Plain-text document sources

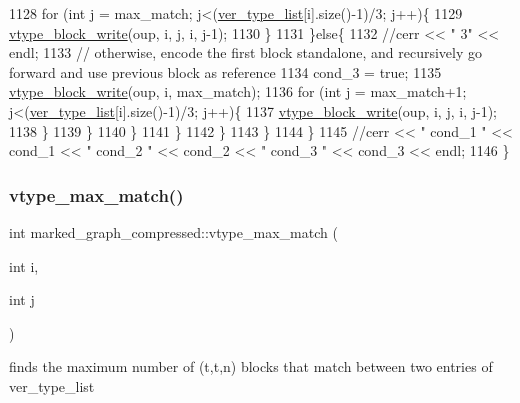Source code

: \begin{DoxyCode}
1128               \textcolor{keywordflow}{for} (\textcolor{keywordtype}{int} j = max\_match; j<(\hyperlink{classmarked__graph__compressed_af2e3e55223d436628a02758dfae88493}{ver\_type\_list}[i].size()-1)/3; j++)\{
1129                 \hyperlink{classmarked__graph__compressed_a31f9ea72682f9072d0f90faf58a603fe}{vtype\_block\_write}(oup, i, j, i, j-1);
1130               \}
1131             \}\textcolor{keywordflow}{else}\{
1132               \textcolor{comment}{//cerr << " 3" << endl;}
1133               \textcolor{comment}{// otherwise, encode the first block standalone, and recursively go forward and use previous
       block as reference}
1134               cond\_3 = \textcolor{keyword}{true};
1135               \hyperlink{classmarked__graph__compressed_a31f9ea72682f9072d0f90faf58a603fe}{vtype\_block\_write}(oup, i, max\_match);
1136               \textcolor{keywordflow}{for} (\textcolor{keywordtype}{int} j = max\_match+1; j<(\hyperlink{classmarked__graph__compressed_af2e3e55223d436628a02758dfae88493}{ver\_type\_list}[i].size()-1)/3; j++)\{
1137                 \hyperlink{classmarked__graph__compressed_a31f9ea72682f9072d0f90faf58a603fe}{vtype\_block\_write}(oup, i, j, i, j-1);
1138               \}
1139             \}
1140           \}
1141         \}
1142       \}
1143     \}
1144   \}
1145   \textcolor{comment}{//cerr << " cond\_1 " << cond\_1 << " cond\_2 " << cond\_2 << " cond\_3 " << cond\_3 << endl;}
1146 \}
\end{DoxyCode}
\mbox{\label{classmarked__graph__compressed_a5ce51414e335d817f4be781fdcfbe9b1}} 
\subsubsection{\texorpdfstring{vtype\+\_\+max\+\_\+match()}{vtype\_max\_match()}}
{\footnotesize\ttfamily int marked\+\_\+graph\+\_\+compressed\+::vtype\+\_\+max\+\_\+match (\begin{DoxyParamCaption}\item[{int}]{i,  }\item[{int}]{j }\end{DoxyParamCaption})}



finds the maximum number of (t,t\textquotesingle{},n) blocks that match between two entries of ver\+\_\+type\+\_\+list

**TO DO:**
Each line above with the string "begin" should be reported in full.

**TASK RESULT:**
: \begin{DoxyCode}
{\footnotesize\ttfamily int marked\+\_\+graph\+\_\+compressed\+::vtype\+\_\+max\+\_\+match (\begin{DoxyParamCaption}\item[{int}]{i,  }\item[{int}]{j }\end{DoxyParamCaption})}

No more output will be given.